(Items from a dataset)
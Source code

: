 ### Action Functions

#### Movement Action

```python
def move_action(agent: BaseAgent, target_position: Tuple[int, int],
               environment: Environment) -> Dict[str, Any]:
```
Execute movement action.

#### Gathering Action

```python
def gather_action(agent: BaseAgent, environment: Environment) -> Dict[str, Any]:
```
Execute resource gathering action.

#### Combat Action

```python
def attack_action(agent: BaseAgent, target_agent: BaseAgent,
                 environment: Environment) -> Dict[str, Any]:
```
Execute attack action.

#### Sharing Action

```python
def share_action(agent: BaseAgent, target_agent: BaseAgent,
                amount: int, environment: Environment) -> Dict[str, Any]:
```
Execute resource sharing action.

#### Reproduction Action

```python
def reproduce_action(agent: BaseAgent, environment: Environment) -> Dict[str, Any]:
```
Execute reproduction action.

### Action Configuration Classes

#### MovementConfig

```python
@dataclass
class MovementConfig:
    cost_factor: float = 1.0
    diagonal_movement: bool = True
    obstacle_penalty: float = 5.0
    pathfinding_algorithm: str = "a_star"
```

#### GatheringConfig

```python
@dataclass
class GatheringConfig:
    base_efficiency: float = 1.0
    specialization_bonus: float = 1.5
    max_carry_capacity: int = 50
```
--
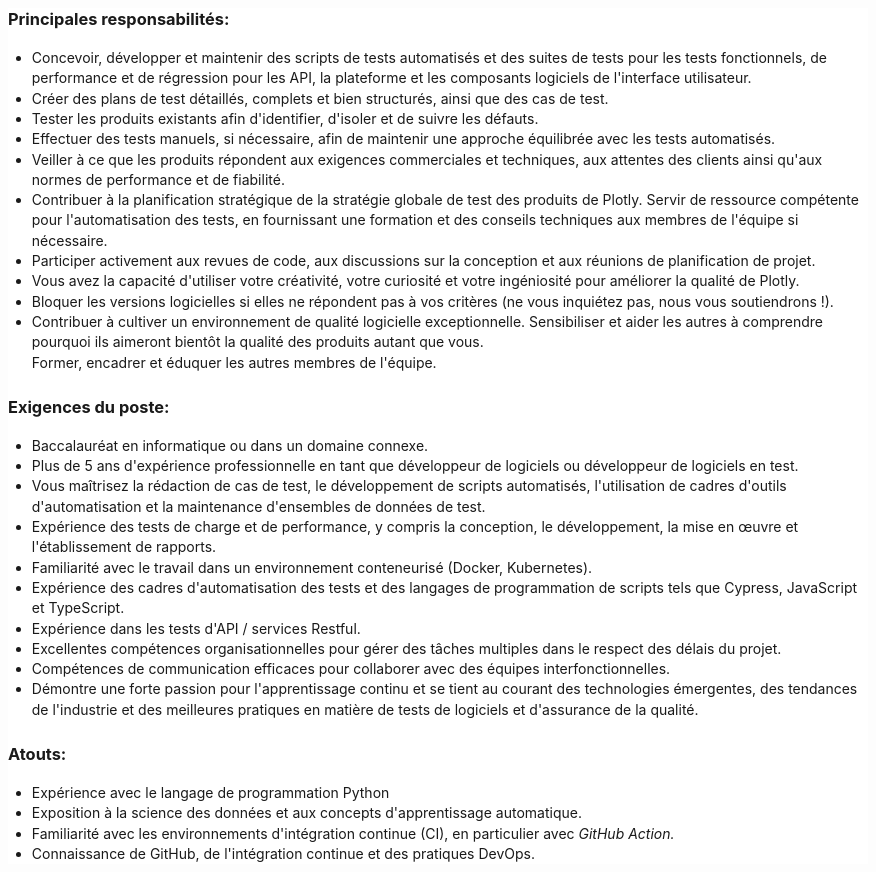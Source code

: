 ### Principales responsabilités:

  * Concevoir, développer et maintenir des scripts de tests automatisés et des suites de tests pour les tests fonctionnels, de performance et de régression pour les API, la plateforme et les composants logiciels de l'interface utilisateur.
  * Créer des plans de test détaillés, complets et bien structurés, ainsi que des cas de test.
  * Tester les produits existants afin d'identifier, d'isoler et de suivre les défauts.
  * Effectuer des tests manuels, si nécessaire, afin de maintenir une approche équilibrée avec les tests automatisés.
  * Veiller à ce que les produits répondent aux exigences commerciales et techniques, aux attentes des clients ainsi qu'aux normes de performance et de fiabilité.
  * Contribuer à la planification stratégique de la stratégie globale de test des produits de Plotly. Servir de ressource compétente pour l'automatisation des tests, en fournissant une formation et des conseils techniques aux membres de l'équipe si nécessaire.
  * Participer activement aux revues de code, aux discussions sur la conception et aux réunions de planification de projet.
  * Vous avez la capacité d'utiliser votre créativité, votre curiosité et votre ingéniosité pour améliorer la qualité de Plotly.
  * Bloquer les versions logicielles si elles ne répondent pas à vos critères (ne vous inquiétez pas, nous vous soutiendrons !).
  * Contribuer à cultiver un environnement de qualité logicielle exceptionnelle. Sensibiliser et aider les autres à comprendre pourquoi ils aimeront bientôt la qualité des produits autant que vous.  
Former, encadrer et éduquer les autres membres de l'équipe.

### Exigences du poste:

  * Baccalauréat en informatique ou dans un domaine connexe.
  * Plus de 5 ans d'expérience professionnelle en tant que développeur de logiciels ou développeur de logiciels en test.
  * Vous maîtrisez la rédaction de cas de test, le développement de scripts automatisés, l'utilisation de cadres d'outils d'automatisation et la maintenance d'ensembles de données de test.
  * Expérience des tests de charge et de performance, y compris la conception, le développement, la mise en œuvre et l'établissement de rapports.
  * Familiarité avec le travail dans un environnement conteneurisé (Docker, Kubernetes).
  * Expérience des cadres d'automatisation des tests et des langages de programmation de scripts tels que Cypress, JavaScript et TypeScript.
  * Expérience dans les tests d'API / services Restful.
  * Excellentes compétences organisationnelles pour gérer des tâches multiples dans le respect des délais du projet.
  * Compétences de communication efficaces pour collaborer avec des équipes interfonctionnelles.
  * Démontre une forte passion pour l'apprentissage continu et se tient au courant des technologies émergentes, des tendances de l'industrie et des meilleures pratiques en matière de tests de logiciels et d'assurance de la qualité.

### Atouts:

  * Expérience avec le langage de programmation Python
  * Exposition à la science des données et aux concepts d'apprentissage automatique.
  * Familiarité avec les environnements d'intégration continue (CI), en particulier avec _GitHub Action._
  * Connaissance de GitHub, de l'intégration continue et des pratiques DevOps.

◆ AIM OF THE EXERCISE
Set down only the lines above that fall between the line holding "logiciels en test." and the line holding "des équipes interfonctionnelles.", inclusive, keeping each exact.

◆ ANSWER BELOW
  * Plus de 5 ans d'expérience professionnelle en tant que développeur de logiciels ou développeur de logiciels en test.
  * Vous maîtrisez la rédaction de cas de test, le développement de scripts automatisés, l'utilisation de cadres d'outils d'automatisation et la maintenance d'ensembles de données de test.
  * Expérience des tests de charge et de performance, y compris la conception, le développement, la mise en œuvre et l'établissement de rapports.
  * Familiarité avec le travail dans un environnement conteneurisé (Docker, Kubernetes).
  * Expérience des cadres d'automatisation des tests et des langages de programmation de scripts tels que Cypress, JavaScript et TypeScript.
  * Expérience dans les tests d'API / services Restful.
  * Excellentes compétences organisationnelles pour gérer des tâches multiples dans le respect des délais du projet.
  * Compétences de communication efficaces pour collaborer avec des équipes interfonctionnelles.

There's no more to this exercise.